Dizem os guias mais vendidos que, para se comer na Italia, deve-se atentar para as diferenças entre uma osteria, uma trattoria e um ristorante. Em termos de preço, conforto e fartura, não vi nenhuma. Só os tamanhos dos salões me pareceram algo notáveis. Na dúvida, antes de adentrar um e outro, nada substitui a avaliação pessoal do cardápio na porta.
Outra dica que posso dar àqueles que ainda não conhecem Florença é sobre compras. Não é um lugar lá muito adequado para os sacoleiro. Dito isso, as melhores grifes italianas e francesas estão na via de Tornabuoni e vizinhanças. Bobagem comprar ali, porém. A uma hora da cidade, de ônibus, por 3,30 euros, numa localidade chamada Leccio, existe um shopping de luxo onde os Guccis, Armanis, Dolce&Gabanas e Pradas são vendidos com descontos de até setenta por cento. O design italiano de roupas também pode ser encontrado a preços de classe média nas lojas H&M (via Por Santa Maria), Oviesse (via Gioberti 158) e Barone (via Borgo La Croce 3).

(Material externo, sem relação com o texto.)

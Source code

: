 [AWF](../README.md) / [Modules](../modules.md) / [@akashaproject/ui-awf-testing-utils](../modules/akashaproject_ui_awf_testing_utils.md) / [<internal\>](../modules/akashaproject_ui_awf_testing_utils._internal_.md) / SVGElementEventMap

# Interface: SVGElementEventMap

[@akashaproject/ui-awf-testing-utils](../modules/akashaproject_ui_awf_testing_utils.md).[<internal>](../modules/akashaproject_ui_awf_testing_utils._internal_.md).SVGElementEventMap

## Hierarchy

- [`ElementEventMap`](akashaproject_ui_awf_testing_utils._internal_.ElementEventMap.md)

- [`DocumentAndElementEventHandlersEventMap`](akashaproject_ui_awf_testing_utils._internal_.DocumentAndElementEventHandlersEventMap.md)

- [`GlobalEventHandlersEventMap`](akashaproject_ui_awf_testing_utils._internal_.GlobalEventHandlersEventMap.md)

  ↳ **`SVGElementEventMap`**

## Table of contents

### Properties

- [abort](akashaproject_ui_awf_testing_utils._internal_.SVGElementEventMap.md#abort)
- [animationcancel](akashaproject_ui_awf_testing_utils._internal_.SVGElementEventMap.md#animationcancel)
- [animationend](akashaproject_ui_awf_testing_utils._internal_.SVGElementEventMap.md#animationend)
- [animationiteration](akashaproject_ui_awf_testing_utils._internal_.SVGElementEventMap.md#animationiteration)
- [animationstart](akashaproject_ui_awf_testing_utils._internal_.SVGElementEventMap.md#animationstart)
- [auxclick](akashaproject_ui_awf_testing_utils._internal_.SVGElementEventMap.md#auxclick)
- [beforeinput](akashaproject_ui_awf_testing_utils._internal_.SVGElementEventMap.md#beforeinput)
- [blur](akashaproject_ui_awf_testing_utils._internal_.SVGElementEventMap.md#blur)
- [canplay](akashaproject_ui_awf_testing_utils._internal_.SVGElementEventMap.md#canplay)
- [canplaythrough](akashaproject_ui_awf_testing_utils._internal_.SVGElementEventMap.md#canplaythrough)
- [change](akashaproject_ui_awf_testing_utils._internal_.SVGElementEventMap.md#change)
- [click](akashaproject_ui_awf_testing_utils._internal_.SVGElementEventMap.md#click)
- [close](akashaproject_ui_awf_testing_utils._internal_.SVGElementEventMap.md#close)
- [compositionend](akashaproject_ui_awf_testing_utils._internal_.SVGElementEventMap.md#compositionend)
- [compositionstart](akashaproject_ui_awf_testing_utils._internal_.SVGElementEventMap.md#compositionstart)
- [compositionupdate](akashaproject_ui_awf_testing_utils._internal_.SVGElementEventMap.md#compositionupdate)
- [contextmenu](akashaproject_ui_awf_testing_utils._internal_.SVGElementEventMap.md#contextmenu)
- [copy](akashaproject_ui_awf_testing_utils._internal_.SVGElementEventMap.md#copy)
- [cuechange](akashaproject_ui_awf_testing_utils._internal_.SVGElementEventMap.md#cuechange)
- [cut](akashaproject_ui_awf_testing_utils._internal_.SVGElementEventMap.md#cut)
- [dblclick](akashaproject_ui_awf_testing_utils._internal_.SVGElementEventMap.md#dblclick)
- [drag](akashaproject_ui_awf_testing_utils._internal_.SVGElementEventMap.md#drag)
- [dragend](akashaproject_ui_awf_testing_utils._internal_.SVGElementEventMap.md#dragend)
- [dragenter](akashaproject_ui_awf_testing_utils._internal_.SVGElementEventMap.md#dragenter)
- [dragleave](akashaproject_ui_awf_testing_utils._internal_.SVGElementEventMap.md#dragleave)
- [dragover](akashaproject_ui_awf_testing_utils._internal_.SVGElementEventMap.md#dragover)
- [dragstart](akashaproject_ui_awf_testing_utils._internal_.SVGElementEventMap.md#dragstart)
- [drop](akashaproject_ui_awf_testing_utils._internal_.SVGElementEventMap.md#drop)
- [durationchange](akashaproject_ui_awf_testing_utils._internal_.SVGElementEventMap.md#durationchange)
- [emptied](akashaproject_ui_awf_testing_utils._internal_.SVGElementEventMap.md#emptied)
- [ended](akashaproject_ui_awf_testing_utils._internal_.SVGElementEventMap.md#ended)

Para os amantes dos livros, nada se compara à La Feltrinelli (via Dei Cerretani). Recebi tratamento vip, entretanto, na pequena libreria Chiari (piazza Salvemini 18).
No finalzinho do dia, cansado ou não, dê o fecho de ouro tomando, sentado, o melhor sorvete do universo no bar Pontevecchio, no extremo da idem. Seis euros por tres bolas caprichadas.
Na foto, lá estou num trem de alta velocidade a caminho de Veneza. Tirada no exato momento da chegada, eu acordando assustado.
ResponderExcluirCaracolesssssssssssss, mas é exatamente esse o roteiro Toscana, Lucca (terra de meu avô paterno, quero conhecer o tal portão Lenzi),Veneza, Padua(terra da avó do marido, e terminar na Sicilia) 2012 tem que ser o "ano". Adorei as dicas e a viagem que fiz em suas palavras. BjoCass.
ResponderExcluirMaravilha.
ResponderExcluirNão ter ido a Lucca, Cassinha, foi um pecado de que ainda vou me redimir. Aliás, na ponta do lapis, sou capaz de apostar que uma viagem para a Italia, na baixa temporada, fica mais barata do que pra Fernando de Noronha.
ResponderExcluirEi, Patah, estou aqui com umas garrafas de vinho Chianto pra gente derrubar. Quando????